Avec le retour de la monarchie des Bourbons et, plus tard, avec le début du Second Empire, la basilique de Saint-Denis connaît une nouvelle saison d’attention. L’édifice fait progressivement l’objet d’un programme de restauration qui trouve son guide le plus autorisé en la personne d’Eugène Viollet-le-Duc (Paris, 1814 - Lausanne, 1879), architecte et restaurateur de monuments sacrés. C’est en effet sous sa direction que de nombreuses tombes médiévales et Renaissance ont été restaurées et déplacées dans la nef et le chœur de la basilique, donnant ainsi un nouveau visage de sacralité et de mémoire à l’ensemble dynastique. La crypte a été enrichie de statues en pierre des empereurs carolingiens : en réalité, ces statues auraient été créées à l’époque de Napoléon Ier, en vue d’une chapelle impériale qui n’a jamais été achevée. Saint-Denis devient ainsi un lieu de stratification politique et religieuse. Parallèlement, le culte de Louis XVI et de Marie-Antoinette s’exprime dans de nouvelles œuvres sculpturales commandées sous la Restauration. Dès 1816, Louis XVIII avait commandé à Edme Gaulle et Pierre Petitot un groupe monumental, également en marbre, représentant les deux monarques agenouillés en prière. La sculpture encore présente aujourd’hui à Saint-Denis, achevée en 1830, montre Louis XVI et Marie-Antoinette réunis devant l’autel, symboles du martyre chrétien et politique.

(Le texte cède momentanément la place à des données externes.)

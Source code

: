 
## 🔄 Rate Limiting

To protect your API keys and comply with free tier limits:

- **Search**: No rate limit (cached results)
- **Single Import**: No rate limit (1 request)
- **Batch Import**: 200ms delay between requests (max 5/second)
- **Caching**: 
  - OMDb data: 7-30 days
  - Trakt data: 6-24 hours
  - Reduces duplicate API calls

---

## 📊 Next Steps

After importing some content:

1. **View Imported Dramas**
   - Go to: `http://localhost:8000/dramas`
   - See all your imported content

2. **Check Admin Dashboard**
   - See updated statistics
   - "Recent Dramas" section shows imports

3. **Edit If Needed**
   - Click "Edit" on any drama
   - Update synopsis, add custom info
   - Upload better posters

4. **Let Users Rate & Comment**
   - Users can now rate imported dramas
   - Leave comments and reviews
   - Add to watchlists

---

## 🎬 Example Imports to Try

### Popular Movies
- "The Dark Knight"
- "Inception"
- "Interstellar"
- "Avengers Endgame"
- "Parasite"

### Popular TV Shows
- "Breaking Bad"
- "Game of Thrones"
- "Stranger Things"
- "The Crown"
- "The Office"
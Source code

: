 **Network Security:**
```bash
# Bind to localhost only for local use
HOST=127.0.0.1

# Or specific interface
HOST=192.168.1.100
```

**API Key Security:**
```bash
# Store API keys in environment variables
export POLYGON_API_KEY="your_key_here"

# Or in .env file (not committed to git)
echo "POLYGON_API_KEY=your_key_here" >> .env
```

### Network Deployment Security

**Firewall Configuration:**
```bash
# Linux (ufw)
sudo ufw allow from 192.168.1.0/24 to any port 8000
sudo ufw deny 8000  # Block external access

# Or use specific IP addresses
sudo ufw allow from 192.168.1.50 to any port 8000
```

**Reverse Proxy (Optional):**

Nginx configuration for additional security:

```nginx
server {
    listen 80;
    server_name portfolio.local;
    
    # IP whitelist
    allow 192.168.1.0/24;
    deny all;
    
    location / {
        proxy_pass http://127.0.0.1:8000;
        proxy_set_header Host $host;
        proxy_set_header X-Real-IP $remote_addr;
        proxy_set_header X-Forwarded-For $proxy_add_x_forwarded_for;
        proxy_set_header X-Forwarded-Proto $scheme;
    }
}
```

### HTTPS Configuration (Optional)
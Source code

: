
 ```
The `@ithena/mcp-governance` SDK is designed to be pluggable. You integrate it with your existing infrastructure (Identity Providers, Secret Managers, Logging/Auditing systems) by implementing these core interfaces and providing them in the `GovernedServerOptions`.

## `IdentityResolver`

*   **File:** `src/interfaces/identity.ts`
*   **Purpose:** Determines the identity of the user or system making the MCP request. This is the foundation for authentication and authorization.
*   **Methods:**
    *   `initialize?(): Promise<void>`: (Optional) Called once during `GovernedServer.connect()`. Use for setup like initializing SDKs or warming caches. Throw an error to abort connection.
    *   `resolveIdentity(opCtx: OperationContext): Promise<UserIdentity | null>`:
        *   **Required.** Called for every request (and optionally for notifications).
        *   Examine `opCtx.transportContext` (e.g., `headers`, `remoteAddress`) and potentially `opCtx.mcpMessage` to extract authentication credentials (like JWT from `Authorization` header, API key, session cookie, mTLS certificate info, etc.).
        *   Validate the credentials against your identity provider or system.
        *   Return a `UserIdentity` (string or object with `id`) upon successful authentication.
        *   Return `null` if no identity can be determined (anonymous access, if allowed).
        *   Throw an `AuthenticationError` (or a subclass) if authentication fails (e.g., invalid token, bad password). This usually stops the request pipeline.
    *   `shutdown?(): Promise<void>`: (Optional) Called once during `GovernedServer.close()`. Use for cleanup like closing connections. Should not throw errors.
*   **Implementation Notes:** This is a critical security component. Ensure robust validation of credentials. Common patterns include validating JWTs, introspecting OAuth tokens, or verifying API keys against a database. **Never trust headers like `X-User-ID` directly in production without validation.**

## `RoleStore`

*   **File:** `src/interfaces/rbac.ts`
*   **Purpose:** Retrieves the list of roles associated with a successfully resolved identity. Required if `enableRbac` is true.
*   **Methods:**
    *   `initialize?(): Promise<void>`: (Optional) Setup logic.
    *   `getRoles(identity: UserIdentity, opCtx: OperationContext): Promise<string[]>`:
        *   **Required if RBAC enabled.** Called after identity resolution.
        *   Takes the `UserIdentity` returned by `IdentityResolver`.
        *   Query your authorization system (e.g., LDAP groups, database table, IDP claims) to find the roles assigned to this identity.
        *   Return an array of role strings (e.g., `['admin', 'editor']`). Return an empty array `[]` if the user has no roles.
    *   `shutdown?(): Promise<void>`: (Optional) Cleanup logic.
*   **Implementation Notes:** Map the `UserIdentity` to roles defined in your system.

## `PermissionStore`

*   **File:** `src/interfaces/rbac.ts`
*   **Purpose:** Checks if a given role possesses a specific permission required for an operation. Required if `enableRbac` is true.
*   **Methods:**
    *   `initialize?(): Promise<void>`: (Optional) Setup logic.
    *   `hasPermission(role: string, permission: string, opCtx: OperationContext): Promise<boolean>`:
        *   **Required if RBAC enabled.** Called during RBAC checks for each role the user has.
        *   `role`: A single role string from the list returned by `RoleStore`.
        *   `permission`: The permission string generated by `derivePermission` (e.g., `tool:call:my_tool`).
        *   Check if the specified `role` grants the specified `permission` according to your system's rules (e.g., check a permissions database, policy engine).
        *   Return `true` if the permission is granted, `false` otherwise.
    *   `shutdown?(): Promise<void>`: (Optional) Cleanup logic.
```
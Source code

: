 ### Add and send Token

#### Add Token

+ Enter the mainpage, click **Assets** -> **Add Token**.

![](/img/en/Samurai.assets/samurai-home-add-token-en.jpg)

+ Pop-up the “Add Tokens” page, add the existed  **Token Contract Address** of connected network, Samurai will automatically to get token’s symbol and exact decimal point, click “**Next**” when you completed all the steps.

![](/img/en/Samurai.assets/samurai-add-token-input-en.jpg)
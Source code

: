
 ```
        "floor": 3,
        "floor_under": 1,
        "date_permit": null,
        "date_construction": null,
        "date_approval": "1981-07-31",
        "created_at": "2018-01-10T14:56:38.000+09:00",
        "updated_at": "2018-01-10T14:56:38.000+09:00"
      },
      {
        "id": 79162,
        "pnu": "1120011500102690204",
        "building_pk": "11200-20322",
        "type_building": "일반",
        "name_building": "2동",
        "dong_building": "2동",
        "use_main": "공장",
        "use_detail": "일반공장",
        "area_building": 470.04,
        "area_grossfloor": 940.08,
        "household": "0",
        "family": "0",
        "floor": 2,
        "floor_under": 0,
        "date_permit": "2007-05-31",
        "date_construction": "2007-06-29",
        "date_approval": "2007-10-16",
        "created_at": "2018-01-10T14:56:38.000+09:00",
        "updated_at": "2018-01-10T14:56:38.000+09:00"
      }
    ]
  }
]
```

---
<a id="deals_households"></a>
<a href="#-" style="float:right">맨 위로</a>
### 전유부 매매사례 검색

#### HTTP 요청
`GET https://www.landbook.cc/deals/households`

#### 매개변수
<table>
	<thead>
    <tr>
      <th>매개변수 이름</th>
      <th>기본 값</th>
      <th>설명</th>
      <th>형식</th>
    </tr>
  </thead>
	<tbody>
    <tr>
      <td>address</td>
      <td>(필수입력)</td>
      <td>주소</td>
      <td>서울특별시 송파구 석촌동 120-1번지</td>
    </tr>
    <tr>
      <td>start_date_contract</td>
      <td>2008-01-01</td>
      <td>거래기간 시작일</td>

François - Joseph Bosio, L'Apothéose de Louis XVI (1834 ; marbre ; Paris, Chapelle Expiatoire). Photo : Wikimedia Commons - Couscouschocolat
François - Joseph Bosio, L’Apothéose de Louis XVI (1834 ; marbre ; Paris, Chapelle Expiatoire). Photo : Wikimedia Commons - Couscouschocolat
Jean-Pierre Cortot, Marie-Antoinette soutenue par la religion (1835 ; marbre ; Paris, Chapelle Expiatoire). Photo : Wikimedia Commons - Couscouschocolat
Jean-Pierre Cortot, Marie-Antoinette soutenue par la religion (1835 ; marbre ; Paris, Chapelle Expiatoire). Photo : Wikimedia Commons - Couscouschocolat
Edme Gaulle et Pierre Petitot, Les monuments de Louis XVI et de Marie-Antoinette (1830 ; marbre ; Saint-Denis, Basilique Saint-Denis). Photo : Wikimedia Commons - Eric Pouhier
Edme Gaulle et Pierre Petitot, Les monuments de Louis XVI et de Marie-Antoinette (1830 ; marbre ; Saint-Denis, Basilique Saint-Denis). Photo : Eric Pouhier

La profanation des tombes royales de Saint-Denis est donc l’expression d’une volonté politique précise : détruire la mémoire pour effacer une idée du pouvoir fondée sur la continuité dynastique. Les actions commises, du démontage des mausolées à la fonte des métaux, de l’ouverture des cercueils à la dispersion des dépouilles, obéissent en effet à un langage qui veut traduire en actes concrets le principe de la souveraineté populaire. La basilique devient ainsi le théâtre d’une condamnation de la commémoration qui n’épargne rien, ni les corps, ni les images. Pourtant, Saint-Denis elle-même redevient un lieu de mémoire : les restaurations du XIXe siècle et le retour des dépouilles royales redonnent un sens au traumatisme révolutionnaire. La basilique de Saint-Denis reste à ce jour un monument qui, au-delà de sa beauté architecturale, demeure la preuve concrète de la frontière qui sépare l’éternité de l’éphémère.